We still had no idea what the next week would bring. What we have learnt is that when things are good and they are quiet, there is work going on in the background to totally knock you off your feet again.

The CEO of CCC then agreed to talk to us. He put boundaries on our conversation – we were not to talk about complaints, the current agency and any legal matters. Dave and I focused on policy and procedure, creating an agenda around three points:
1. Deputies and parents/carers are ignored
2. The complaints procedure is not fit for purpose
3. The current care planning is transactional, not output-based
We made many sub-points in each of these; the result from each being mistrust of the LA/ICB, frustration and litigation, and that there was a huge cost to both them, us and the public purse as a result of this ineffective system.
It was an incredibly positive meeting, and we left feeling hopeful. He was very grateful for what we shared. He has promised us he will meet with the SC Executive and make plans to investigate these systemic issues.

It is a shame we have only had this meeting five months after we first asked for it, but I can see why it has taken so long. Because of the ineffective complaints procedure, he may receive 100 emails from exhausted parents daily? By the time they contact him, they have little to no patience or reason left; they are in full fight-mode and desperate to resolve their immediate issue.

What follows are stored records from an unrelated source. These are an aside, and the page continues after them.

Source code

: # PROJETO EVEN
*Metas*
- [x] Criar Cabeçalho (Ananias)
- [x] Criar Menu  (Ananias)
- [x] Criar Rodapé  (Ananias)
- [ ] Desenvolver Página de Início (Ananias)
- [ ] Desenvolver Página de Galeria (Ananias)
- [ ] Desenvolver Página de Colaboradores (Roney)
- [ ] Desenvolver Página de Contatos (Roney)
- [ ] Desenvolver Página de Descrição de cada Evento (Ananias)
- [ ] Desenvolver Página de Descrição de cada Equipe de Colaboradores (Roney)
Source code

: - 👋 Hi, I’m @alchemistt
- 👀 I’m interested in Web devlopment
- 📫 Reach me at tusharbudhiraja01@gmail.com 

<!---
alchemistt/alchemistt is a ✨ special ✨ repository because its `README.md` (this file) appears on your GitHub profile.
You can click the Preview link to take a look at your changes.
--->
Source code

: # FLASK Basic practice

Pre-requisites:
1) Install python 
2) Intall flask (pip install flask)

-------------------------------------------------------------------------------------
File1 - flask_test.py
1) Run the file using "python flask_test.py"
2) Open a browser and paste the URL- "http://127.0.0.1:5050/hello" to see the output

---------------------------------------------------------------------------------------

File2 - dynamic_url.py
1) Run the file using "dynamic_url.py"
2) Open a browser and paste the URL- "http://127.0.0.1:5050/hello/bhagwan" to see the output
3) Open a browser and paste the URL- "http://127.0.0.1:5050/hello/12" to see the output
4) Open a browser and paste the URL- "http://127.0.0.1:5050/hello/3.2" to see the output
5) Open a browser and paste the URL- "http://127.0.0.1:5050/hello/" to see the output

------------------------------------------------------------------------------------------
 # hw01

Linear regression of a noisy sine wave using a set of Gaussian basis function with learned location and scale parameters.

He then passes these emails back to the complaints process and mangers to deal with. These mangers/SWs feedback to him is usually along the lines of ‘we are doing everything we can to support these parents but they are just very difficult families’, creating parent blame or safeguarding allegations.

The parents at this stage are either defeated at the mountain in front of them, or take the challenge further, resulting in an exhausting legal battle. The CEO is then told by his trusted senior mangers that the issue has been resolved, i.e. the parents have been crushed, or that this very difficult family are being unreasonable and are actually not acting in their child’s best interest. If you read the paperwork they write for court, they sound like they are heroes saving our children from these terrible situations us parents have created.

All in all, I can understand his surprise when he speaks to rational, logical and reasonable people like us pointing out all the failures in this very poorly designed system.
We are hopeful we can bring about change in our County Council for not only the service users but the LA themselves. I have always seen us as working together to support Rohan, not in spite of. Let’s see if we can change this narrative.